» TO DO: Could you output each line of the data that follows exactly?

(Dataset entries)

• • • • •

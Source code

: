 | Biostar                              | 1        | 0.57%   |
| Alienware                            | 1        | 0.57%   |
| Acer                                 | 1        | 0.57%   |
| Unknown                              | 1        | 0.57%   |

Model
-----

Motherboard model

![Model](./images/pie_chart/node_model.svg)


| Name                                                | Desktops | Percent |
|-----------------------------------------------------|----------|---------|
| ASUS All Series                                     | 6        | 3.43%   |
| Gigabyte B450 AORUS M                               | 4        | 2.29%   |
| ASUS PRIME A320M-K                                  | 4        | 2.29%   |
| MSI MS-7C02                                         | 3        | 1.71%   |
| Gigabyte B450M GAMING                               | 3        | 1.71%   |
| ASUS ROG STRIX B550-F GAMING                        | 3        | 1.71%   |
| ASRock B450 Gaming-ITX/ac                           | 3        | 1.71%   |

• • • • •

» EXERCISE RESULT:
Source code

: | Biostar                              | 1        | 0.57%   |
| Alienware                            | 1        | 0.57%   |
| Acer                                 | 1        | 0.57%   |
| Unknown                              | 1        | 0.57%   |

Model
-----

Motherboard model

![Model](./images/pie_chart/node_model.svg)


| Name                                                | Desktops | Percent |
|-----------------------------------------------------|----------|---------|
| ASUS All Series                                     | 6        | 3.43%   |
| Gigabyte B450 AORUS M                               | 4        | 2.29%   |
| ASUS PRIME A320M-K                                  | 4        | 2.29%   |
| MSI MS-7C02                                         | 3        | 1.71%   |
| Gigabyte B450M GAMING                               | 3        | 1.71%   |
| ASUS ROG STRIX B550-F GAMING                        | 3        | 1.71%   |
| ASRock B450 Gaming-ITX/ac                           | 3        | 1.71%   |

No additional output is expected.